What needs to be done ▸ Nothing in the entries should be altered. Write them out in full.

Data supplied ▸

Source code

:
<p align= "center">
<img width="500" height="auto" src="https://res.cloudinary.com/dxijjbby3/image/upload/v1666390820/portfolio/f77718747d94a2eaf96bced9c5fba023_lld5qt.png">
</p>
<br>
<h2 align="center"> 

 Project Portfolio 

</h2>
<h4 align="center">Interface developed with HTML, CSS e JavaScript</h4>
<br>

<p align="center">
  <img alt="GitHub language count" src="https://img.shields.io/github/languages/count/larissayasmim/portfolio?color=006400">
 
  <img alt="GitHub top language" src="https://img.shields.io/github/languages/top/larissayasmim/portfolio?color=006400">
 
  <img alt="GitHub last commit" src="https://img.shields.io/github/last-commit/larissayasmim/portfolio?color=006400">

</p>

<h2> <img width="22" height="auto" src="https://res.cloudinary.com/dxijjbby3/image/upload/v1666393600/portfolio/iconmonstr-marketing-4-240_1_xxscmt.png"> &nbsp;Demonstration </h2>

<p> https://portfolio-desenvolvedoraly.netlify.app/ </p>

Answer to this task ▸
Source code

:
<p align= "center">
<img width="500" height="auto" src="https://res.cloudinary.com/dxijjbby3/image/upload/v1666390820/portfolio/f77718747d94a2eaf96bced9c5fba023_lld5qt.png">
</p>
<br>
<h2 align="center"> 

 Project Portfolio 

</h2>
<h4 align="center">Interface developed with HTML, CSS e JavaScript</h4>
<br>

<p align="center">
  <img alt="GitHub language count" src="https://img.shields.io/github/languages/count/larissayasmim/portfolio?color=006400">
 
  <img alt="GitHub top language" src="https://img.shields.io/github/languages/top/larissayasmim/portfolio?color=006400">
 
  <img alt="GitHub last commit" src="https://img.shields.io/github/last-commit/larissayasmim/portfolio?color=006400">

</p>

<h2> <img width="22" height="auto" src="https://res.cloudinary.com/dxijjbby3/image/upload/v1666393600/portfolio/iconmonstr-marketing-4-240_1_xxscmt.png"> &nbsp;Demonstration </h2>

<p> https://portfolio-desenvolvedoraly.netlify.app/ </p>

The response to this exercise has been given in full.